Grade inflation: an affliction of high schools across the nation

Grade+inflation%3A+an+affliction+of+high+schools+across+the+nation

Zoey Nahmmacher-Baum

In a 2018 study from the Thomas B. Fordham Institute, researchers studying North Carolina high schools found that while high school GPAs have risen, SAT, ACT, and other standardized test scores have stagnated. Other researchers have observed this occurrence in other states, concluding that grade inflation, a phenomenon in which grades climb over the years due to lowered standards, is rampant across the country.

Grade inflation must be reversed nationwide.

In my sophomore year, I took American Literature, a class both revered and feared in part for its difficult grading standards. While I was used to getting good grades in other classes, in this class, it wasn’t uncommon to receive a B for the amount of effort that would have merited a high A in others. Instead of discouraging me, the increased difficulty enabled me to go beyond what I had learned before, and I enjoyed it. Likewise, I saw classmates who typically aced other classes be challenged in a way that stimulated their intellectual growth. 

Isn’t this what we want in our schools?

Without grade inflation, students would be encouraged to acquire true knowledge, gaining the ability to reason and apply what they know, rather than to learn for the sake of passing tests.”

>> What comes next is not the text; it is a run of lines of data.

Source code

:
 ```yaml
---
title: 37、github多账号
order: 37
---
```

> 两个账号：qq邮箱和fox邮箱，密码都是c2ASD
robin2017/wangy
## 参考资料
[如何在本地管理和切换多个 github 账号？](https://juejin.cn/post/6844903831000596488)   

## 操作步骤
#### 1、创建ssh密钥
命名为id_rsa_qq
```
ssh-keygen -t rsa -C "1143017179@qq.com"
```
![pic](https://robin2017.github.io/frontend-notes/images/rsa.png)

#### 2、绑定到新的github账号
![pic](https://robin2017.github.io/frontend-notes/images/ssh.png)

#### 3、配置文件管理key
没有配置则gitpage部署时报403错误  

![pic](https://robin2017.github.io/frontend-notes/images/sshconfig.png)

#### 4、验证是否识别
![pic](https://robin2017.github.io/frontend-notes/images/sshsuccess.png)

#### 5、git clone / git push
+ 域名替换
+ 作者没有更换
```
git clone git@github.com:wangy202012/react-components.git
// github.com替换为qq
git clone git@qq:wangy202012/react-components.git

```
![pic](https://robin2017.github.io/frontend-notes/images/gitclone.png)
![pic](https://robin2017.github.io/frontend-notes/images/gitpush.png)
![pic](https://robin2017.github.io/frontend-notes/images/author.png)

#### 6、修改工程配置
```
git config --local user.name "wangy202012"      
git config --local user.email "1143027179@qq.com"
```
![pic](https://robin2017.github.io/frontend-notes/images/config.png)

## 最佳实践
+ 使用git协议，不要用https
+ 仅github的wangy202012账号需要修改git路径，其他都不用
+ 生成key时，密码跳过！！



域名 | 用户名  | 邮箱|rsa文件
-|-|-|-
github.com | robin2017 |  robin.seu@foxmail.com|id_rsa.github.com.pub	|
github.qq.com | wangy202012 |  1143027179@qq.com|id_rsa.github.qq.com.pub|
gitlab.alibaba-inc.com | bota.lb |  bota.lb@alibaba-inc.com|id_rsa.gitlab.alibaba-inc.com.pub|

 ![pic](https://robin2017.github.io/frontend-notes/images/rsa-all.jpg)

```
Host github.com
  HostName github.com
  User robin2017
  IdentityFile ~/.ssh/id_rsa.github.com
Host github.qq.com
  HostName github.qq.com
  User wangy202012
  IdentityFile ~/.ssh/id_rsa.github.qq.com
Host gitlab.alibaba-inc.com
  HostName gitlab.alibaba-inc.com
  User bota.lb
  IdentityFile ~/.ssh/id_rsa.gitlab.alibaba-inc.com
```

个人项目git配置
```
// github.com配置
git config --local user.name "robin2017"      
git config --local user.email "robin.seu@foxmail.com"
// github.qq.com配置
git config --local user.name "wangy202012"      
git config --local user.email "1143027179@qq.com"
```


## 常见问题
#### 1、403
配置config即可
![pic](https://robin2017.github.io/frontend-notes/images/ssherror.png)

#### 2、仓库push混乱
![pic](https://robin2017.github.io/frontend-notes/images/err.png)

Without grade inflation, students would be encouraged to acquire true knowledge, gaining the ability to reason and apply what they know, rather than to learn for the sake of passing tests. It should not be possible for students to achieve a perfect score simply by studying the tested material; schools are supposed to incentivize learning for the sake of learning, not crammed learning for the sake of acing a test.

Currently, we have the following case: Sue loves biology and goes the extra mile in studying, truly delving into the subject matter. Joe, on the other hand, crams the night before, learning exactly what he needs to know for the test, having teased out from the teacher as much information about the test as possible beforehand. Both students receive perfect scores; however, Sue has a better grasp of the material and can reason within its bounds rather than simply parrot what she was “supposed to know.” Based on the grades, there is no difference between Sue and Joe.

Some are fine with this system because they argue that this is the most efficient and logical way to study in a world where many students participate in extracurriculars that take up a lot of time, but this is simply not true. Many experts, including UCLA psychologist Robert Bjork, have found cramming to be highly ineffective for long-term retention and have spoken out against it, deeming long-term learning methods as superior. If the only way a student can study is by cramming, they should drop some of their extracurricular activities.

“Okay, fine,” the cramming supporters say, “but students can’t give up their extracurriculars! How else will they stand out to colleges?”

Students could give them up if it weren’t for grade inflation. Grade inflation forces students to load up on extracurriculars since without them, a student’s good grades don’t hold water on the national scale.

Students like Sue load up on activities to stay competitive in the college sphere but often begin to spend less and less time learning and studying to keep up with the demand of their activities. Since Joe gets a gold star doing so little, Sue finds a way to follow suit. Year by year, the students become more and more bogged down by commitments, leaving less and less time for their books. Learning diminishes, but grades remain high. It is in this way that institutions whose mission it is to encourage intellectual exploration and understanding end up becoming gold star distribution centers which create people whose only care is to remember what to know, when to know it, and how to think. 

Perfect scores create a sense of complacency in top-scoring students.”

Finally, perfect scores must be nearly impossible to receive. Perfect scores create a sense of complacency in top-scoring students. To tell a teenager that they have done a perfect job is to tell them that they can stop right there. To convey this message to masses of teenagers is to potentially create a generation full of self-satisfied people who never reach their potential.

100 percent means perfection. It means a state in which there is no more room to improve. However, this hackneyed score has lost its worth. To fix this, schools nationwide need to increase their grading standards. Of course, this is easier said than done. Curriculums need to be adjusted, criteria for high grades need to be redefined, and so on, but without a national movement towards deflated grades, America will become a place where learning and cramming are synonymous, where everyone gets a trophy, and where report cards become more and more meaningless.